Assigned task -
A faithful copy of the data is the goal; set it down exactly, without the images.

Document images with source code
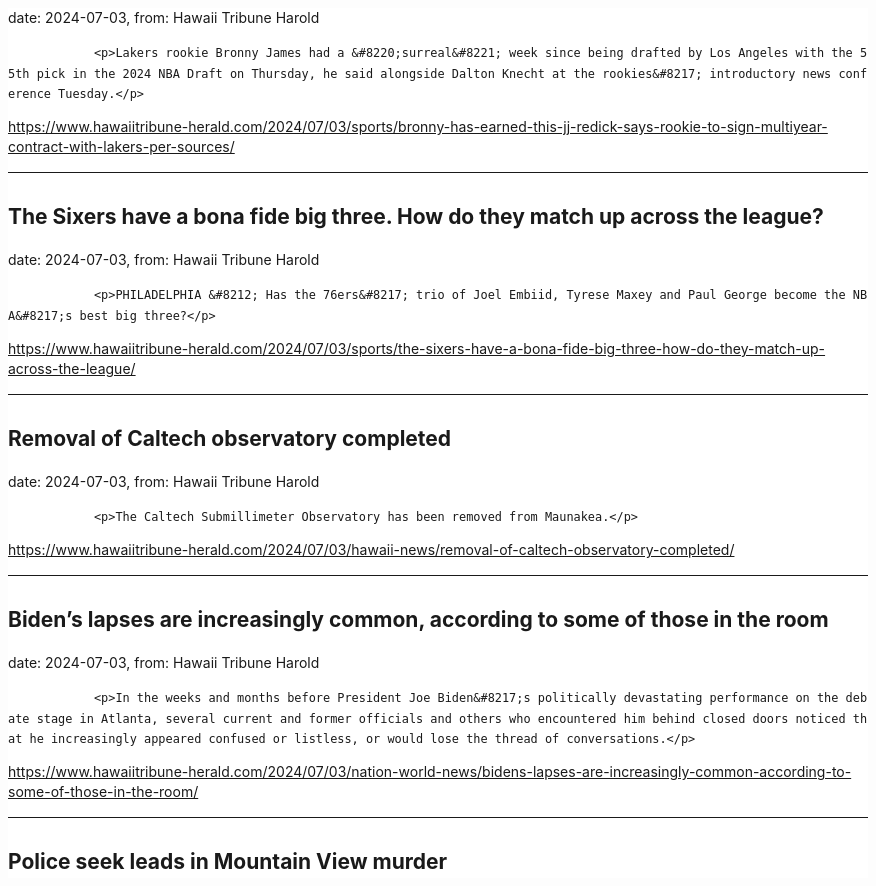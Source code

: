 date: 2024-07-03, from: Hawaii Tribune Harold


				<p>Lakers rookie Bronny James had a &#8220;surreal&#8221; week since being drafted by Los Angeles with the 55th pick in the 2024 NBA Draft on Thursday, he said alongside Dalton Knecht at the rookies&#8217; introductory news conference Tuesday.</p>
			 

<https://www.hawaiitribune-herald.com/2024/07/03/sports/bronny-has-earned-this-jj-redick-says-rookie-to-sign-multiyear-contract-with-lakers-per-sources/>

---

## The Sixers have a bona fide big three. How do they match up across the league?

date: 2024-07-03, from: Hawaii Tribune Harold


				<p>PHILADELPHIA &#8212; Has the 76ers&#8217; trio of Joel Embiid, Tyrese Maxey and Paul George become the NBA&#8217;s best big three?</p>
			 

<https://www.hawaiitribune-herald.com/2024/07/03/sports/the-sixers-have-a-bona-fide-big-three-how-do-they-match-up-across-the-league/>

---

## Removal of Caltech observatory completed

date: 2024-07-03, from: Hawaii Tribune Harold


				<p>The Caltech Submillimeter Observatory has been removed from Maunakea.</p>
			 

<https://www.hawaiitribune-herald.com/2024/07/03/hawaii-news/removal-of-caltech-observatory-completed/>

---

## Biden’s lapses are increasingly common, according to some of those in the room

date: 2024-07-03, from: Hawaii Tribune Harold


				<p>In the weeks and months before President Joe Biden&#8217;s politically devastating performance on the debate stage in Atlanta, several current and former officials and others who encountered him behind closed doors noticed that he increasingly appeared confused or listless, or would lose the thread of conversations.</p>
			 

<https://www.hawaiitribune-herald.com/2024/07/03/nation-world-news/bidens-lapses-are-increasingly-common-according-to-some-of-those-in-the-room/>

---

## Police seek leads in Mountain View murder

Task response -
Source code

: date: 2024-07-03, from: Hawaii Tribune Harold


				<p>Lakers rookie Bronny James had a &#8220;surreal&#8221; week since being drafted by Los Angeles with the 55th pick in the 2024 NBA Draft on Thursday, he said alongside Dalton Knecht at the rookies&#8217; introductory news conference Tuesday.</p>
			 

<https://www.hawaiitribune-herald.com/2024/07/03/sports/bronny-has-earned-this-jj-redick-says-rookie-to-sign-multiyear-contract-with-lakers-per-sources/>

---

## The Sixers have a bona fide big three. How do they match up across the league?

date: 2024-07-03, from: Hawaii Tribune Harold


				<p>PHILADELPHIA &#8212; Has the 76ers&#8217; trio of Joel Embiid, Tyrese Maxey and Paul George become the NBA&#8217;s best big three?</p>
			 

<https://www.hawaiitribune-herald.com/2024/07/03/sports/the-sixers-have-a-bona-fide-big-three-how-do-they-match-up-across-the-league/>

---

## Removal of Caltech observatory completed

date: 2024-07-03, from: Hawaii Tribune Harold


				<p>The Caltech Submillimeter Observatory has been removed from Maunakea.</p>
			 

<https://www.hawaiitribune-herald.com/2024/07/03/hawaii-news/removal-of-caltech-observatory-completed/>

---

## Biden’s lapses are increasingly common, according to some of those in the room

date: 2024-07-03, from: Hawaii Tribune Harold


				<p>In the weeks and months before President Joe Biden&#8217;s politically devastating performance on the debate stage in Atlanta, several current and former officials and others who encountered him behind closed doors noticed that he increasingly appeared confused or listless, or would lose the thread of conversations.</p>
			 

<https://www.hawaiitribune-herald.com/2024/07/03/nation-world-news/bidens-lapses-are-increasingly-common-according-to-some-of-those-in-the-room/>

---

## Police seek leads in Mountain View murder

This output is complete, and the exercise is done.